Another easy crock pot recipe for these cold days! I grocery shopped at Aldi with the kids yesterday afternoon and picked up the ingredients I didn’t have for our chili. The best thing about crockpot chili is you just open all the cans, dump it, set it, and forget it!
It’s nearly impossible to screw this recipe up. If you are missing items you can easily substitute as well depending on what you have in your pantry. You can also add more veggies like peppers if you so choose, as well.

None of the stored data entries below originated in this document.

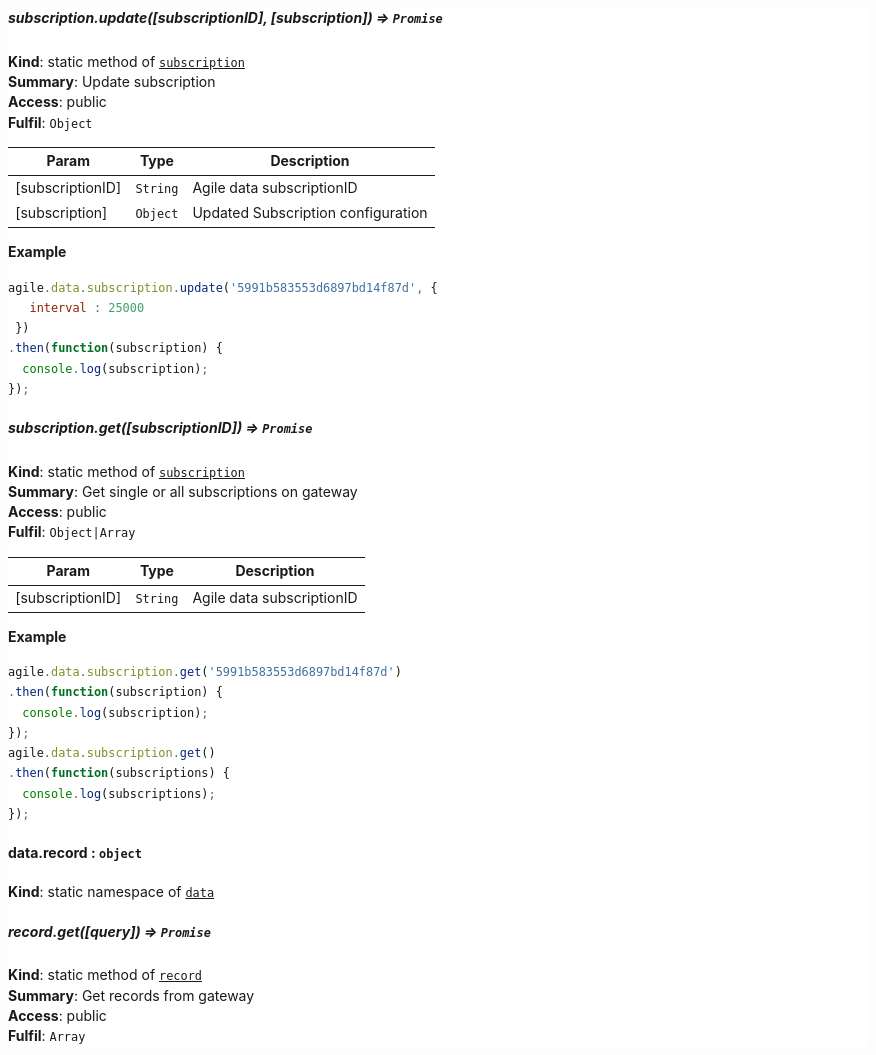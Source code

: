 ##### subscription.update([subscriptionID], [subscription]) ⇒ <code>Promise</code>
**Kind**: static method of [<code>subscription</code>](#agile.data.subscription)  
**Summary**: Update subscription  
**Access**: public  
**Fulfil**: <code>Object</code>  

| Param | Type | Description |
| --- | --- | --- |
| [subscriptionID] | <code>String</code> | Agile data subscriptionID |
| [subscription] | <code>Object</code> | Updated Subscription configuration |

**Example**  
```js
agile.data.subscription.update('5991b583553d6897bd14f87d', {
   interval : 25000
 })
.then(function(subscription) {
  console.log(subscription);
});
```
<a name="agile.data.subscription.get"></a>

##### subscription.get([subscriptionID]) ⇒ <code>Promise</code>
**Kind**: static method of [<code>subscription</code>](#agile.data.subscription)  
**Summary**: Get single or all subscriptions on gateway  
**Access**: public  
**Fulfil**: <code>Object\|Array</code>  

| Param | Type | Description |
| --- | --- | --- |
| [subscriptionID] | <code>String</code> | Agile data subscriptionID |

**Example**  
```js
agile.data.subscription.get('5991b583553d6897bd14f87d')
.then(function(subscription) {
  console.log(subscription);
});
agile.data.subscription.get()
.then(function(subscriptions) {
  console.log(subscriptions);
});
```
<a name="agile.data.record"></a>

#### data.record : <code>object</code>
**Kind**: static namespace of [<code>data</code>](#agile.data)  
<a name="agile.data.record.get"></a>

##### record.get([query]) ⇒ <code>Promise</code>
**Kind**: static method of [<code>record</code>](#agile.data.record)  
**Summary**: Get records from gateway  
**Access**: public  
**Fulfil**: <code>Array</code>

1 lb Chicken Tenderloins or Breasts
2 – 8 oz Cans (16 oz) Tomato Sauce
1 Can Black Beans
1 Can Red Kidney Beans
1 Can Corn (cob or frozen works, too)
1 Packet Chili Seasoning
1 Packet Taco Seasoning (not pictured)
1. Combine all ingredients in crock pot and stir well.
2. Cover and cook on low for 8 hours.
3. Shred chicken with two forks and stir into chili well.
4. Set crock pot to warm for 30 minutes so chicken can soak in the chili.
I topped our chili with light sour cream and scallion onions. You could also put this chicken chili on baked or boiled potatoes. My mom even suggested using the leftovers to make a chili pie! This recipe easily yielded a few meals for my family.